━━━━━ MATERIAL PROVIDED
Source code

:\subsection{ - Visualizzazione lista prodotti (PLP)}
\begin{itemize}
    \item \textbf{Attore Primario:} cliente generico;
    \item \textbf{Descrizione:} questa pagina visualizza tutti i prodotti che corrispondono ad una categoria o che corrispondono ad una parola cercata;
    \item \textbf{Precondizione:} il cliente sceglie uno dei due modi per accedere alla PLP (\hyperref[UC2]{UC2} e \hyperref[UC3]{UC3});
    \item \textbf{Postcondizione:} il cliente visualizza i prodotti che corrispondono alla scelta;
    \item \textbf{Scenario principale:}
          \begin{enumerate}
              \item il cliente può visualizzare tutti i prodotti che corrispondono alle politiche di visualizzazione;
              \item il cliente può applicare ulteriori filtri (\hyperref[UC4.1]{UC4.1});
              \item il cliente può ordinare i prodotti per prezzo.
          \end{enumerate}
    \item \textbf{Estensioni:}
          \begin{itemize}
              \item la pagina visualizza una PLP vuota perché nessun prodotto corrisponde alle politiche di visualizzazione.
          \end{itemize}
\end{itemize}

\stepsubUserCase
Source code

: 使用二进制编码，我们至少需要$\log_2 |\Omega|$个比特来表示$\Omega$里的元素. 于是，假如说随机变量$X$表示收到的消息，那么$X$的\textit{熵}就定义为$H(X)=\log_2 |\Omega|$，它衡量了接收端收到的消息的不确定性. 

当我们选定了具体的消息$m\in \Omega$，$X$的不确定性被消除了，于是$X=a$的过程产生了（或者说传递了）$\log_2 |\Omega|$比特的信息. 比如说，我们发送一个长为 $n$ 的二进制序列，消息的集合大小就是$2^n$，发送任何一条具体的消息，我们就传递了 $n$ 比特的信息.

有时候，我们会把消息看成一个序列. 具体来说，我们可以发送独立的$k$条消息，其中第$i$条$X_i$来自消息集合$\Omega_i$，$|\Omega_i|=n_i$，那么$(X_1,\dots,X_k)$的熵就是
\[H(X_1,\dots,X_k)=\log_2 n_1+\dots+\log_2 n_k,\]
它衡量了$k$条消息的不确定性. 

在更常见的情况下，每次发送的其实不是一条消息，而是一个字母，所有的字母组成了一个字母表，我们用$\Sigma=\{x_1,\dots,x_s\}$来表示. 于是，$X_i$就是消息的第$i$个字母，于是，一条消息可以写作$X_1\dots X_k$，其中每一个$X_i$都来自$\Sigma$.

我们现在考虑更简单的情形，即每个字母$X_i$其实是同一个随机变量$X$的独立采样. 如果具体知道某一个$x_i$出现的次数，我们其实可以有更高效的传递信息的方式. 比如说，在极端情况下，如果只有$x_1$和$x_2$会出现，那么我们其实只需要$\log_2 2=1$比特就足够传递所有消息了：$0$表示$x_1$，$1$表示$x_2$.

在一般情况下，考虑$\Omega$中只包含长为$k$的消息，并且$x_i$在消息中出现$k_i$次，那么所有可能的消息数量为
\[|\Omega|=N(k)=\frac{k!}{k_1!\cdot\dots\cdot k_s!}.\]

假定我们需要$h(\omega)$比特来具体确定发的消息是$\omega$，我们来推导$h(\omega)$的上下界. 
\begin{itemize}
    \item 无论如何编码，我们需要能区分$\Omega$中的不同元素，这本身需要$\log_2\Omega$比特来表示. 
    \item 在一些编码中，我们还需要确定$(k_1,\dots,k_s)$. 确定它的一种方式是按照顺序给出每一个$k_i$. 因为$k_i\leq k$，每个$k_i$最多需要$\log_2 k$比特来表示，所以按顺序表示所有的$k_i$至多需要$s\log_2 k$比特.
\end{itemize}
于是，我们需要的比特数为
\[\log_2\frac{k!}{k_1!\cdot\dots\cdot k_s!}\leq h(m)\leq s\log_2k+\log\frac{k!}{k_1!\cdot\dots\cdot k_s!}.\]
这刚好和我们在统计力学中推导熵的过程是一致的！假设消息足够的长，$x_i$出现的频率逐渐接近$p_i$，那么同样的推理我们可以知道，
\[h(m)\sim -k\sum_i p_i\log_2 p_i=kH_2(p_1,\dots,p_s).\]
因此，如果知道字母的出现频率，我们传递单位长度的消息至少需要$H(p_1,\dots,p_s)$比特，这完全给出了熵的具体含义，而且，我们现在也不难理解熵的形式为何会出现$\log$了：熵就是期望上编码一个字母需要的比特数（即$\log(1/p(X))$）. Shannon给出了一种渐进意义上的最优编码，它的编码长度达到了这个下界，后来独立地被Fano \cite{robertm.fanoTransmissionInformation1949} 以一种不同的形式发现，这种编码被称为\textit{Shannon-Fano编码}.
━━━━━━━━━━
From the records above, copy out the line with "corrispondono alla scelta;", the line with "-k\sum_i p_i\log_2 p_i=kH_2(p_1,\dots,p_s).\]", and every line between them, word for word.

■ **WRITTEN SOLUTION**
    \item \textbf{Postcondizione:} il cliente visualizza i prodotti che corrispondono alla scelta;
    \item \textbf{Scenario principale:}
          \begin{enumerate}
              \item il cliente può visualizzare tutti i prodotti che corrispondono alle politiche di visualizzazione;
              \item il cliente può applicare ulteriori filtri (\hyperref[UC4.1]{UC4.1});
              \item il cliente può ordinare i prodotti per prezzo.
          \end{enumerate}
    \item \textbf{Estensioni:}
          \begin{itemize}
              \item la pagina visualizza una PLP vuota perché nessun prodotto corrisponde alle politiche di visualizzazione.
          \end{itemize}
\end{itemize}

\stepsubUserCase
Source code

: 使用二进制编码，我们至少需要$\log_2 |\Omega|$个比特来表示$\Omega$里的元素. 于是，假如说随机变量$X$表示收到的消息，那么$X$的\textit{熵}就定义为$H(X)=\log_2 |\Omega|$，它衡量了接收端收到的消息的不确定性. 

当我们选定了具体的消息$m\in \Omega$，$X$的不确定性被消除了，于是$X=a$的过程产生了（或者说传递了）$\log_2 |\Omega|$比特的信息. 比如说，我们发送一个长为 $n$ 的二进制序列，消息的集合大小就是$2^n$，发送任何一条具体的消息，我们就传递了 $n$ 比特的信息.

有时候，我们会把消息看成一个序列. 具体来说，我们可以发送独立的$k$条消息，其中第$i$条$X_i$来自消息集合$\Omega_i$，$|\Omega_i|=n_i$，那么$(X_1,\dots,X_k)$的熵就是
\[H(X_1,\dots,X_k)=\log_2 n_1+\dots+\log_2 n_k,\]
它衡量了$k$条消息的不确定性. 

在更常见的情况下，每次发送的其实不是一条消息，而是一个字母，所有的字母组成了一个字母表，我们用$\Sigma=\{x_1,\dots,x_s\}$来表示. 于是，$X_i$就是消息的第$i$个字母，于是，一条消息可以写作$X_1\dots X_k$，其中每一个$X_i$都来自$\Sigma$.

我们现在考虑更简单的情形，即每个字母$X_i$其实是同一个随机变量$X$的独立采样. 如果具体知道某一个$x_i$出现的次数，我们其实可以有更高效的传递信息的方式. 比如说，在极端情况下，如果只有$x_1$和$x_2$会出现，那么我们其实只需要$\log_2 2=1$比特就足够传递所有消息了：$0$表示$x_1$，$1$表示$x_2$.

在一般情况下，考虑$\Omega$中只包含长为$k$的消息，并且$x_i$在消息中出现$k_i$次，那么所有可能的消息数量为
\[|\Omega|=N(k)=\frac{k!}{k_1!\cdot\dots\cdot k_s!}.\]

假定我们需要$h(\omega)$比特来具体确定发的消息是$\omega$，我们来推导$h(\omega)$的上下界. 
\begin{itemize}
    \item 无论如何编码，我们需要能区分$\Omega$中的不同元素，这本身需要$\log_2\Omega$比特来表示. 
    \item 在一些编码中，我们还需要确定$(k_1,\dots,k_s)$. 确定它的一种方式是按照顺序给出每一个$k_i$. 因为$k_i\leq k$，每个$k_i$最多需要$\log_2 k$比特来表示，所以按顺序表示所有的$k_i$至多需要$s\log_2 k$比特.
\end{itemize}
于是，我们需要的比特数为
\[\log_2\frac{k!}{k_1!\cdot\dots\cdot k_s!}\leq h(m)\leq s\log_2k+\log\frac{k!}{k_1!\cdot\dots\cdot k_s!}.\]
这刚好和我们在统计力学中推导熵的过程是一致的！假设消息足够的长，$x_i$出现的频率逐渐接近$p_i$，那么同样的推理我们可以知道，
\[h(m)\sim -k\sum_i p_i\log_2 p_i=kH_2(p_1,\dots,p_s).\]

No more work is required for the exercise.